Court of Appeals of Minnesota

January 6, 2014

Amica Mutual Insurance Company, Appellant,
v.
Thomas B. Wartman, individually and as shareholder/owner of Landform, Inc., Respondent.

Hennepin County District Court File No. 27-CV-12-12166

Michael W. Lowden, Shari L. Lowden, The Lowden Law Firm, LLC, (for appellant)

Gregory J. Collins, Mulligan & Bjornnes, PLLP, (for respondent)

Considered and decided by Johnson, Presiding Judge; Rodenberg, Judge; and Chutich, Judge.

SYLLABUS

Minnesota law requires that an action upon a judgment be commenced "within ten years after the entry of such judgment." Minn. Stat. § 541.04 (2012). To extend a judgment beyond the ten-year period of limitations, the judgment creditor must bring suit against the original judgment debtor within the ten-year period. An action against a corporate judgment debtor's sole shareholder seeking to impose personal liability on the shareholder for a judgment against the corporation is not an action upon a judgment within the meaning of Minn. Stat. § 541.04.

OPINION

RODENBERG, Judge

Appellant Amica Mutual Insurance Company appeals from the district court's grant of summary judgment in favor of respondent Thomas B. Wartman dismissing appellant's suit claiming entitlement to "piercing of the corporate veil" because the underlying judgment against the corporate entity had expired under Minn. Stat. § 541.04. We affirm.

FACTS

Respondent was the owner and sole shareholder of Landform, Inc., which built a home in Shorewood. Appellant insured the home under a homeowner's policy. In 2001, appellant paid a claim for water damage at the Shorewood home. Appellant then sued Landform, alleging that the water damage was caused by negligent construction. On October 14, 2002, a default judgment was entered against Landform and in favor of appellant for $126, 014.99. Landform ceased doing business in 2002 and the judgment was never paid.

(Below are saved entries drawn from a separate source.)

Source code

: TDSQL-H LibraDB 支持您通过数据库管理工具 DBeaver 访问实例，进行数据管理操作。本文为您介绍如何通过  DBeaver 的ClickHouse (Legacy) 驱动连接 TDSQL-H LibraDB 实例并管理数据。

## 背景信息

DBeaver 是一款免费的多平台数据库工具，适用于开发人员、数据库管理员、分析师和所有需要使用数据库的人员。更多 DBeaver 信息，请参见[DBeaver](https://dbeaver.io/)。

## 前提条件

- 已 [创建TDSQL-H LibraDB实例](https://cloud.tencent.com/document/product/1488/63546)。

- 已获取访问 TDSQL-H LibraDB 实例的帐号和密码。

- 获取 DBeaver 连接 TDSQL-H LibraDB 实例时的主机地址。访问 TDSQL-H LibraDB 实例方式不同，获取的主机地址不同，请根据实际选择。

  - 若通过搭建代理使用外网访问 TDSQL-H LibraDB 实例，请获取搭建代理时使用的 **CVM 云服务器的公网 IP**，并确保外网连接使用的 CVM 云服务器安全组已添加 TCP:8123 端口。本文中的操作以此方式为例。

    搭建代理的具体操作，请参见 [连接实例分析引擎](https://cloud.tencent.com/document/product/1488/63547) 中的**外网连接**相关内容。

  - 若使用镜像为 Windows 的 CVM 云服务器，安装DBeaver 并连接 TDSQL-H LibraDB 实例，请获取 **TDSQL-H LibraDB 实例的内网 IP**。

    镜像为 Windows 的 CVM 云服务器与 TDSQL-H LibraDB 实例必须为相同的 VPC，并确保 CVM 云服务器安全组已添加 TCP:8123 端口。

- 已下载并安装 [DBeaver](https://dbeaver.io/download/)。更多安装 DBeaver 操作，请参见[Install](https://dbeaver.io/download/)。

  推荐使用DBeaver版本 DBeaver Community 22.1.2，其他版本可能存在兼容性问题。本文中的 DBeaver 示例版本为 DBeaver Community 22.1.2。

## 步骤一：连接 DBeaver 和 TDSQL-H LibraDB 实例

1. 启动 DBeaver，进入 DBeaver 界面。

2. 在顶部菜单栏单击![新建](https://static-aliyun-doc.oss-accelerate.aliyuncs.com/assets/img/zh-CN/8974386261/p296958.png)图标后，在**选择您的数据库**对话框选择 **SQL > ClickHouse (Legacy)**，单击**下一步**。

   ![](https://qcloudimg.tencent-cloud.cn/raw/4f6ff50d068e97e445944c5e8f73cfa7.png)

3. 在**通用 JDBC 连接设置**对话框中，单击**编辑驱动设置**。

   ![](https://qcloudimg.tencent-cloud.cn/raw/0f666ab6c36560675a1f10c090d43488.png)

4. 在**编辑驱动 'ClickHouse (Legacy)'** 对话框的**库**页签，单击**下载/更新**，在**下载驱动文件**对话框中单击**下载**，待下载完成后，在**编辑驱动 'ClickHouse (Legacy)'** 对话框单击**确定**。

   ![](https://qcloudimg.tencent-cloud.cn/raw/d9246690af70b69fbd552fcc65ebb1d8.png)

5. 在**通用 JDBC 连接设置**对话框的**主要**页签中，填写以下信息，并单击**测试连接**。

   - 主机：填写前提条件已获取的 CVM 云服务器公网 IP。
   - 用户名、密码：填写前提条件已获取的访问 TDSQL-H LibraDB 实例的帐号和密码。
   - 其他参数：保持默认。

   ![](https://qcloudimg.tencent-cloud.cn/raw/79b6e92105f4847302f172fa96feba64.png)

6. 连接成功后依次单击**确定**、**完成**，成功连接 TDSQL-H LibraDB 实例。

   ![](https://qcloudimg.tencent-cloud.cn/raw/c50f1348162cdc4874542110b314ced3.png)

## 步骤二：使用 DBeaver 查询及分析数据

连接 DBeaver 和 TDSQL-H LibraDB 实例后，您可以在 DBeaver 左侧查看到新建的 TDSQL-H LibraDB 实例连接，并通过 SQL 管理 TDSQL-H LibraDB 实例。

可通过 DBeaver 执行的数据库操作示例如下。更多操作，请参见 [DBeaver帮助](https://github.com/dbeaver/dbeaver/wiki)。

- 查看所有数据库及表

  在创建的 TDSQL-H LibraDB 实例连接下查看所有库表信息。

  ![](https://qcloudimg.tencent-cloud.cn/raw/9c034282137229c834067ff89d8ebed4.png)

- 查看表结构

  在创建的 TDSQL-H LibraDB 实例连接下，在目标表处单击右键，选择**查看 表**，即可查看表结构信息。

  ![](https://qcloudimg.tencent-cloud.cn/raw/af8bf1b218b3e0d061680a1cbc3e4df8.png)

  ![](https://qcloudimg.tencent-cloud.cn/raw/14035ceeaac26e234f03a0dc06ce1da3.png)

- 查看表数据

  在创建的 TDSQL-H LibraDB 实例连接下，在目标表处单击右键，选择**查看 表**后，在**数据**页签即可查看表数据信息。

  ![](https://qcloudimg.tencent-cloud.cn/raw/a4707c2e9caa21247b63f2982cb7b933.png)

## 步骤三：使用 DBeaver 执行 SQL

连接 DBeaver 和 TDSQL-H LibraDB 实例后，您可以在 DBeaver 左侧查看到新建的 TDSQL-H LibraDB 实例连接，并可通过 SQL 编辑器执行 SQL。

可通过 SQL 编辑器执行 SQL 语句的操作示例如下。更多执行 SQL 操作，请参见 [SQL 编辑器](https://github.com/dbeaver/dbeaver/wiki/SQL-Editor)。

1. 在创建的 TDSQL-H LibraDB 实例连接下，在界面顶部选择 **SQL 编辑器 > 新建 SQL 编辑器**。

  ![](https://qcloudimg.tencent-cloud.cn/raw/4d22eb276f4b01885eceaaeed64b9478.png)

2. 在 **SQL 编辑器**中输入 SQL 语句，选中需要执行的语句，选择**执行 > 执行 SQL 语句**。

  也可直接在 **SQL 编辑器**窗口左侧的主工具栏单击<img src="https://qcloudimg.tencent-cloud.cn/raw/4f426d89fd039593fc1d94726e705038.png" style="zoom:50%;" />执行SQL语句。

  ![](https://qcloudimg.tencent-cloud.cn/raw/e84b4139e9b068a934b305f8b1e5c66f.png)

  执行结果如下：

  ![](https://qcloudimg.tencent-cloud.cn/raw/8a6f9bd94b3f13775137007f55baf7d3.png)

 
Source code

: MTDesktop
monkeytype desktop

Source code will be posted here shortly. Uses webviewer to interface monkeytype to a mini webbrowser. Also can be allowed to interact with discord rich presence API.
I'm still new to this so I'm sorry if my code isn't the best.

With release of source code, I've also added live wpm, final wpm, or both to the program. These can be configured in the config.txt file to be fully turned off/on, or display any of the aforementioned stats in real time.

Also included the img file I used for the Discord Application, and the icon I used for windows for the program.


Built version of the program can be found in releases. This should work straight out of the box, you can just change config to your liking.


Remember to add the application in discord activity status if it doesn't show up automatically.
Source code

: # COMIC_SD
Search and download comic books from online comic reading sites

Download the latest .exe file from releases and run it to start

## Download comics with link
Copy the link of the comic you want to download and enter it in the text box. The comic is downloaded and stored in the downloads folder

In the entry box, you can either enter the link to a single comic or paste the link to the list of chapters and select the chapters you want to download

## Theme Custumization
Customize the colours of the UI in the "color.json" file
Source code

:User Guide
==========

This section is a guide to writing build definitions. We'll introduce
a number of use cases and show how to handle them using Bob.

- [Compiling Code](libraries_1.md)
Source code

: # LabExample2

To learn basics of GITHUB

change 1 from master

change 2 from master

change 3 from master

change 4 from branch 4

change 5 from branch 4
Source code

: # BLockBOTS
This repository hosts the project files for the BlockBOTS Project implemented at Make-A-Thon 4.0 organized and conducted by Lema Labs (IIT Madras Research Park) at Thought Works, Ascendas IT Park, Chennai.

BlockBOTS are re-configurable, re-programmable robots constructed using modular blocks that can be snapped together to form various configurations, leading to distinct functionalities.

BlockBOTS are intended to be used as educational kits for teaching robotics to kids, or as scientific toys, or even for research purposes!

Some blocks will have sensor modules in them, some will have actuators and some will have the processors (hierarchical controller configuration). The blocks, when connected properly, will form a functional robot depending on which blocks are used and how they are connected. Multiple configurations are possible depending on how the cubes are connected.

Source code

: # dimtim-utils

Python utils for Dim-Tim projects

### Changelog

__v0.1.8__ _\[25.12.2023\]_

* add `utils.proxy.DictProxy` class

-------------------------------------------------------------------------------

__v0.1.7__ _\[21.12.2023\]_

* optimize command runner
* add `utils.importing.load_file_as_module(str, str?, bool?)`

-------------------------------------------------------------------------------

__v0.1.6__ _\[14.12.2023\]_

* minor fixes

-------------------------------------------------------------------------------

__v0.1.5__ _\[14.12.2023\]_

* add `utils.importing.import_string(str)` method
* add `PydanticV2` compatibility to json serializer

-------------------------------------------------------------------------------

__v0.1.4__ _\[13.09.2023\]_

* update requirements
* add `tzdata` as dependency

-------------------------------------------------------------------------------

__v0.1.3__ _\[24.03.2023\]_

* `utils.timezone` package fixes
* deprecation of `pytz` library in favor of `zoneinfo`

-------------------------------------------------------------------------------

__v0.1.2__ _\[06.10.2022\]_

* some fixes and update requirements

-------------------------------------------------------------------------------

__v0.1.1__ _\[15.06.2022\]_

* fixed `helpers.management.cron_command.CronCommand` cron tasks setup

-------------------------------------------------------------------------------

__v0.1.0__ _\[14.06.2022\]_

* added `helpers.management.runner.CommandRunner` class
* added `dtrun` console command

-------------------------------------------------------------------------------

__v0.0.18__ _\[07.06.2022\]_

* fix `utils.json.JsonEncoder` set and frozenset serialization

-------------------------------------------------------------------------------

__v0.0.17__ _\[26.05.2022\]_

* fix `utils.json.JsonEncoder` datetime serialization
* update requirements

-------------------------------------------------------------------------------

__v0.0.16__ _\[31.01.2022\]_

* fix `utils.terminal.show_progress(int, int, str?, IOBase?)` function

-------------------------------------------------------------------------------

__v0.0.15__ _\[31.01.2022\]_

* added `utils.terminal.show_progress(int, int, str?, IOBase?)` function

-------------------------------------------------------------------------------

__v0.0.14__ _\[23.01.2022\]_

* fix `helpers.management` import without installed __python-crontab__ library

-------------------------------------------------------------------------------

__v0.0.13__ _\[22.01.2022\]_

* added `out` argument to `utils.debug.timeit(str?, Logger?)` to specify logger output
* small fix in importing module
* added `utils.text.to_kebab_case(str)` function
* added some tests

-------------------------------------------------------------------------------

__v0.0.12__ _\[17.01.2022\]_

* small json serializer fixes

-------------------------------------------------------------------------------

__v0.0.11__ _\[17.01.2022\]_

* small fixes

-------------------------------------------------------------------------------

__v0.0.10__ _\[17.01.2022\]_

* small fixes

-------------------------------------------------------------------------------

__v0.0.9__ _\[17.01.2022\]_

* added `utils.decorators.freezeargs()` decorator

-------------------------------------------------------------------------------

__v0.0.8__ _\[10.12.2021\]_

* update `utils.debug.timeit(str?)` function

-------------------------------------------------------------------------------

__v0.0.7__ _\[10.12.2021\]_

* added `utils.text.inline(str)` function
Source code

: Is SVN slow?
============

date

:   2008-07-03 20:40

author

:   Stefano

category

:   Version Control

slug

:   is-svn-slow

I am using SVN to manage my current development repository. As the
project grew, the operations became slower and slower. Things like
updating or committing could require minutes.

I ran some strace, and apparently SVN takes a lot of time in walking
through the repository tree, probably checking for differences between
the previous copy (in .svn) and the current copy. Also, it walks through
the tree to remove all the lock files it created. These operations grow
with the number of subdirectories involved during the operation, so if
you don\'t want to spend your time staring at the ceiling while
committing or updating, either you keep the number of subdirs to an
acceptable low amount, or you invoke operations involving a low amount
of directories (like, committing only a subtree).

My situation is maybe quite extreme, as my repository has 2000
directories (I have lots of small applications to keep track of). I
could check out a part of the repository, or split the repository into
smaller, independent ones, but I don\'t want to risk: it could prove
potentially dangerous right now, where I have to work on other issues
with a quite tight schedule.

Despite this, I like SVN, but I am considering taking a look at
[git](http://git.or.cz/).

On April 7, 2007, appellant served respondent with a summons and complaint, alleging that respondent dissolved Landform "in an attempt to hinder, delay and discard its obligation" under the 2002 judgment. Appellant sought to pierce the corporate veil of Landform to hold respondent personally liable for the 2002 judgment against the corporation. Respondent timely answered appellant's complaint.

Although the complaint was served in 2007, appellant did not file its complaint with the district court until 2012. Respondent acknowledges having instructed his attorney not to respond to or participate in the litigation beyond interposing the answer until after the 2002 judgment against Landform expired on October 14, 2012 by operation of the ten-year limitation in Minn. Stat. § 541.04. On January 23, 2013, respondent served and filed a motion for summary judgment, contending that the district court could not find him "personally liable for a judgment that no longer exists."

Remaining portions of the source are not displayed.